Adesso anche gli Armeni, come prima gli Ebrei, vogliono il loro "Giorno della Memoria" e sono sicuro che i Kurdi staranno pensando alla stessa cosa nel momento in cui hanno un loro quasi-stato sotto protezione americana. Se questo significasse un minimo di riflessione sulle immense capacità di sterminio del capitalismo in quanto ultima società non ancora umana, lo potrei anche capire, aggiungendo - per rispetto alla Vita che tutto coinvolge - i Giapponesi atomizzati, i Neri schiavizzati, i Nativi d'America winchesterizzati e anche il Bisonte e le Foreste che furono. Ma sono dell'avviso che quella della Memoria, per Ebrei, Armeni e altri massacrati dal capitalismo sia in realtà un'operazione di assoluta Smemorizzazione. Nell'ambito nazionalistico, specie in epoca di capitalismo maturo, i colonizzati e massacrati di oggi non sono che gli aspiranti colonizzatori e massacratori di domani, come hanno dimostrato proprio gli Ebrei e stanno dimostrando i Kurdi. Smemorizzazione alla grande, soprattutto rispetto alla causa dei fatti, dato che ricordare il massacro di per sé non porta a niente se non se ne conoscono i motivi. Allora "Giorni della Memoria" nient'altro che per coprire i motivi, altro che per evitare future ripetizioni.

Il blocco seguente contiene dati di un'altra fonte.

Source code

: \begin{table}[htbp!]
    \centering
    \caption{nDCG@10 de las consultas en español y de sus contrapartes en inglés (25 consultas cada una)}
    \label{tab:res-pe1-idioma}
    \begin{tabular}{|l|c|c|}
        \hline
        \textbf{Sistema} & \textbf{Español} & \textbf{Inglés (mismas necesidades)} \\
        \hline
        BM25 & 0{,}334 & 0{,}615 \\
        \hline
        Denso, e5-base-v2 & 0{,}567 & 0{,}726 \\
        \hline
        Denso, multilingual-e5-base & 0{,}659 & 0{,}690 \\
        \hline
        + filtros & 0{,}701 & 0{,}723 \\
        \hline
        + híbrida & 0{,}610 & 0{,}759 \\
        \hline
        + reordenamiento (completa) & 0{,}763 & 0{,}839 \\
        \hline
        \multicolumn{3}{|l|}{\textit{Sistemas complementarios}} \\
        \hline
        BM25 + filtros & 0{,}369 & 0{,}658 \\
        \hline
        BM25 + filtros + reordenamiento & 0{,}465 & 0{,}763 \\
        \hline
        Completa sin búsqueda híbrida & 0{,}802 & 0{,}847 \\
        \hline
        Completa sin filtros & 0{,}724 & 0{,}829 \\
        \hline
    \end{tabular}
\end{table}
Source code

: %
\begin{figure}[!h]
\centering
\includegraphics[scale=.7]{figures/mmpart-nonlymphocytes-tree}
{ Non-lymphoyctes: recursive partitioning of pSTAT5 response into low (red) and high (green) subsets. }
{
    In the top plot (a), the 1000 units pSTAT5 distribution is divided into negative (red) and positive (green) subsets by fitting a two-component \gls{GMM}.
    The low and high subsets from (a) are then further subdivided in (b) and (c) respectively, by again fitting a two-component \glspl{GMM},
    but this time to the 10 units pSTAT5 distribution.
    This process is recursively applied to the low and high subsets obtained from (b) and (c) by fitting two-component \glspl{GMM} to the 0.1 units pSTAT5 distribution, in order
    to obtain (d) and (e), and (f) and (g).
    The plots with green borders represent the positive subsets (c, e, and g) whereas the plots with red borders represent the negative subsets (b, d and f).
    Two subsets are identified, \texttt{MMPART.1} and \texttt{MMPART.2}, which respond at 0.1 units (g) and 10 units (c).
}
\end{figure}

Che cotal giorno sia per gli Ebrei una delle più squallide operazioni dell'odierno arcinazionalismo di ritorno (e quindi non più tragico ma farsesco) mi sembra chiaro persin dal nome, Olocausto, che in origine significava "bruciato tutto", sacrificio completo della vittima alla divinità e solo in seguito divenuto sacrificio di sé per un alto ideale. Un termine che ricorda più il suddetto mito di fondazione che non la ricerca scientifica sulle cause di un massacro a scala industriale.
Cosa stiano facendo oggi i due rami dei figli di Abramo gli uni agli altri lo sappiamo, ma sappiamo pure che non risolveranno un accidente, specie con le memorie create apposta per inventarsi nazioni che non hanno più posto nella storia moderna e sono costrette a sopravvivere agonizzando con economie fasulle completamente assistite. A me il concetto stesso di terra mia, sua, nostra o loro starebbe stretto anche se non fossi comunista, dato che a nazione, termine di significato tribal-barbarico, preferirei civitas, all'antica, come ricorda giustamente il Cattaneo e, prima di lui il Verri.
Questo per dire che nell'era della grande globalizzazione vi è ancora qualcuno che massacra altri in nome di staterelli tribali (sì, penso che Israele sia un fenomeno del genere), che peraltro non possono neppure essere pensati senza il contesto imperialistico che li sfrutta ai fini di opposti schieramenti. So che vedete una soluzione solo nell'ambito della rivoluzione proletaria, e sono d'accordo, ma non vi sembra che borghesie meno imbecilli potrebbero capire che così sono in un vicolo cieco e che si potrebbero adottare soluzioni razionali, come ad esempio è successo in Sudafrica?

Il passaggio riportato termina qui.